Afonso Nigro é mais que um rosto da pop dos anos 1980. Além de sua passagem pelo grupo Dominó, quando entrou para o conjunto ainda adolescente aos 14 anos. O artista traçou um percurso que o levou a ocupar espaços como produtor musical, arranjador, ator e jurado de shows de talento, consolidando-se em múltiplas frentes do entretenimento.
Longe dos focos dos estúdios e das apresentações ao vivo, o cantor reserva sua rotina em uma propriedade de luxo localizada na Grande São Paulo e que é avaliada em R$ 3 milhões. É em uma região de condomínios fechados, que a residência do artista reflete a assinatura contemporânea de quem busca privacidade e contato direto com a natureza em uma construção que valoriza amplitude e fluxo de luz natural.
A arquitetura que prioriza espaço e luz
A mansão impressiona pelo pé-direito generoso distribuído em dois andares.
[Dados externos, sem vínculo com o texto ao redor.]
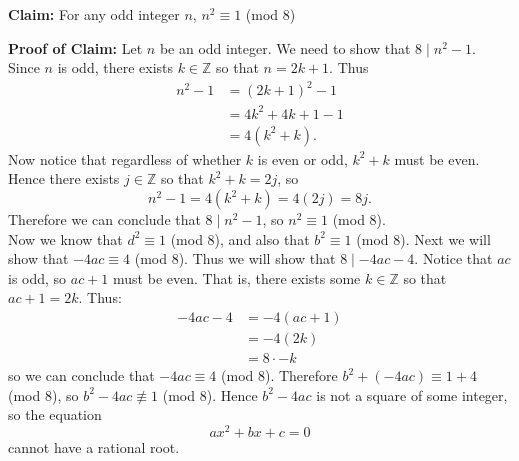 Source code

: \documentclass{article}
\begin{document}
\textbf{Claim:} For any odd integer $n$, $n^2 \equiv 1$ (mod 8)

\textbf{Proof of Claim:} Let $n$ be an odd integer. We need to show that $8 \mid n^2-1$. Since $n$ is odd, there exists $k \in \mathbb{Z}$ so that $n=2k+1$. Thus
\[
	\begin{split}
	n^2-1&=(2k+1)^2-1\\
		&=4k^2+4k+1-1\\
		&=4(k^2+k).
	\end{split}
\]
Now notice that regardless of whether $k$ is even or odd, $k^2+k$ must be even. Hence there exists $j \in \mathbb{Z}$ so that $k^2+k=2j$, so $$n^2-1=4(k^2+k)=4(2j)=8j.$$
Therefore we can conclude that $8 \mid n^2-1$, so $n^2 \equiv 1$ (mod 8).\\

Now we know that $d^2 \equiv 1$ (mod 8), and also that $b^2 \equiv 1$ (mod 8). Next we will show that $-4ac \equiv 4$ (mod 8). Thus we will show that $8 \mid -4ac-4$. Notice that $ac$ is odd, so $ac+1$ must be even. That is, there exists some $k \in \mathbb{Z}$ so that $ac+1=2k$. Thus:
\[
	\begin{split}
	-4ac-4&=-4(ac+1)\\
		&=-4(2k)\\
		&=8 \cdot -k
	\end{split}
\]
so we can conclude that $-4ac \equiv 4$ (mod 8). Therefore $b^2+(-4ac) \equiv 1+4$ (mod 8), so $b^2-4ac \not \equiv 1$ (mod 8). Hence $b^2-4ac$ is not a square of some integer, so the equation $$ax^2+bx+c=0$$
cannot have a rational root.
\end{document}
Grandes painéis de vidro funcionam como moldura para a vegetação circundante, transformando cada cômodo em uma continuação visual do exterior. Esse recurso cria não apenas sensação de amplitude interna, mas também reduz a barreira psicológica entre estar dentro de casa ou imerso na natureza que a rodeia.
Uma escada com corrimão de ferro marca a transição entre os níveis, elemento que dialoga com a proposta moderna sem competir com a arquitetura do espaço. Na sala principal, porém, um ponto de convergência visual se destaca: uma lareira de grandes proporções que funciona simultaneamente como sistema de aquecimento e peça escultórica.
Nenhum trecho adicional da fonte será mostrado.